Hani diyorlar ya ‘muhacirlik ateşten gömlek’ diye, bazen ateş ne ki diyorsunuz çok daha ağır, tarif edilmez bir acı deneyim bu. Allah kimseyi muhacir etmesin, bizim yaşadıklarımızı düşmanıma bile yasatmasın yaradan. 
Neyse bu anıyı hatırladıkça bu yazı bitmez. Bende kolay kolay kendime gelemem. 
Gelelim ikici tren anıma.  
Evli bir delikanlıyım. İki kızım var. Biri 8 diğeri 6 yaşında. Asker olmuşum. Kütahya’ya çıkmış acemi birliğim. Türkiye anavatan, görev kutsal. Ama hala tam olarak kendimize gelmiş değiliz. Ekonomik sıkıntılar devam ediyor hala.  Acemi birliğine en uygun yolculuk trenle yapılıyor...
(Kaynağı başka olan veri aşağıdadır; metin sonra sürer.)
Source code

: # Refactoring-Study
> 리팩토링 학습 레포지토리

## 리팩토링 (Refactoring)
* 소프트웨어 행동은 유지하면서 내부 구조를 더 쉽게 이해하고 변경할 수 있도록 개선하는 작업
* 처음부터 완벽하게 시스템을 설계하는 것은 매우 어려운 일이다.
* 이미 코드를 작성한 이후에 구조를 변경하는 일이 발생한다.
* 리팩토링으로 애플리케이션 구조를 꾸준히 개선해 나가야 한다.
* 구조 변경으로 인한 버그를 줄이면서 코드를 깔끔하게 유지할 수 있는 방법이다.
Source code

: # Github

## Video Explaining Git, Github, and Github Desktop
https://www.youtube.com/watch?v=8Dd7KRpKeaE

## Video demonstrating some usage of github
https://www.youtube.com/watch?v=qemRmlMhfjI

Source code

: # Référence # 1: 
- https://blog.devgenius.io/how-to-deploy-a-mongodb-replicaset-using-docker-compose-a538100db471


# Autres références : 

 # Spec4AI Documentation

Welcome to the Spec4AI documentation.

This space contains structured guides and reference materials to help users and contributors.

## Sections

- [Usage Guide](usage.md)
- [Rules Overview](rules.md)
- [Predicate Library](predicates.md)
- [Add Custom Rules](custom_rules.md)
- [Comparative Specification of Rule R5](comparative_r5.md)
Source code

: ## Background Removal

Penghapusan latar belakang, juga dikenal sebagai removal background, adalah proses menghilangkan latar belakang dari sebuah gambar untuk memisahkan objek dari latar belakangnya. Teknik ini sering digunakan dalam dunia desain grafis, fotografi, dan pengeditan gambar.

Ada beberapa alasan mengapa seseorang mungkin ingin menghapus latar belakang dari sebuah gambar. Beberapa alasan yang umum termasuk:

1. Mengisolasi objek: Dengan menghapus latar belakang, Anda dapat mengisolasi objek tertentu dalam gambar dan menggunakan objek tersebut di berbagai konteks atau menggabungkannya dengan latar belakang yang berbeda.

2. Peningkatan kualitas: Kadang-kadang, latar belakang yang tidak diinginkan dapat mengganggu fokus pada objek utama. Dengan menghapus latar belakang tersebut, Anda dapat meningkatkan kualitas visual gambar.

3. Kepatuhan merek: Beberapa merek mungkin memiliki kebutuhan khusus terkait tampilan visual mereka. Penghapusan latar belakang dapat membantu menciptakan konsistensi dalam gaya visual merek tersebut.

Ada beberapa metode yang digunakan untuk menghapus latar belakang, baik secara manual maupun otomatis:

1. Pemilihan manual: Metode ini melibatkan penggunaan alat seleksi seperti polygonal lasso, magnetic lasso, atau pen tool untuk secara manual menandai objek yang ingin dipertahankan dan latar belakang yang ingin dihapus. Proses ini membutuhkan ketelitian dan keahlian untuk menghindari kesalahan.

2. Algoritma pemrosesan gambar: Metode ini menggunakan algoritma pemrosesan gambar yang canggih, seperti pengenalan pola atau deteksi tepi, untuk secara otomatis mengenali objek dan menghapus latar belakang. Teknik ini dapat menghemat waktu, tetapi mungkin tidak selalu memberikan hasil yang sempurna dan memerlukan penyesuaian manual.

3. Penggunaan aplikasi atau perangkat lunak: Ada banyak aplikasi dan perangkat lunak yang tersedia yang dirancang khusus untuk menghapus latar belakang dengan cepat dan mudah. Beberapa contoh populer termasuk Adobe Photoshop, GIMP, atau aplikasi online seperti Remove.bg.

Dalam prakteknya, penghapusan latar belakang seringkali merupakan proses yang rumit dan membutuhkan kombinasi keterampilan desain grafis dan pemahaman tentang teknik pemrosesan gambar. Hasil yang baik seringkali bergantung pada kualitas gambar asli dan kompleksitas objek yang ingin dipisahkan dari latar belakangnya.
Yıl 1992 binmişim bir trene gözüm çocuklarımdan başkasını göremiyor. 
Uzun ince bir yola koyuldum. Trenler eski trenler, çok düşük bir hızla seyrediyoruz. Benim etrafa bakacak. Hiç halim yok. Aklımda ailem ve çocukların. Oysa güzel bir hava, güneş pırıl. Hayat sevmeyi sevilmeyi fazlası ile hak ediyor. Ama ben en çok geride bıraktığım kızlarımı ve ailemi düşünüyorum. Kütahya’ya indim  hala farkın da değilim. Aklım hep çocuklarımda. Oysa ne telaş ediyorsun mübarek. Çocukların emin ellerde karın, annen baban kardeşim yanlarında ama gel de yaralanmış  daha önce derin bir badire atlatmış yüreğime var git anlat. Hiç kolay değil bu ayrılıklar, insanın sevdiğinden ayrılması kadar zor bir şey yok bu dünyada. Askerlik konusunda şanslı olmama rağmen işte böyle duygular yaşatıyor ayrılıklar insana. Altı ay askerlikten sonra kavuşuyorsunuz  ya sevdiklerinizle bir daha hiç ayrılmayalım diyorsunuz, bunu diliyorsunuz yaradandan.  
Fakat ne hikmetse ben bu yazıyı şu an bir trenin 3 numaralı vagonunun 9  numaralı koltuğundan yazıyorum.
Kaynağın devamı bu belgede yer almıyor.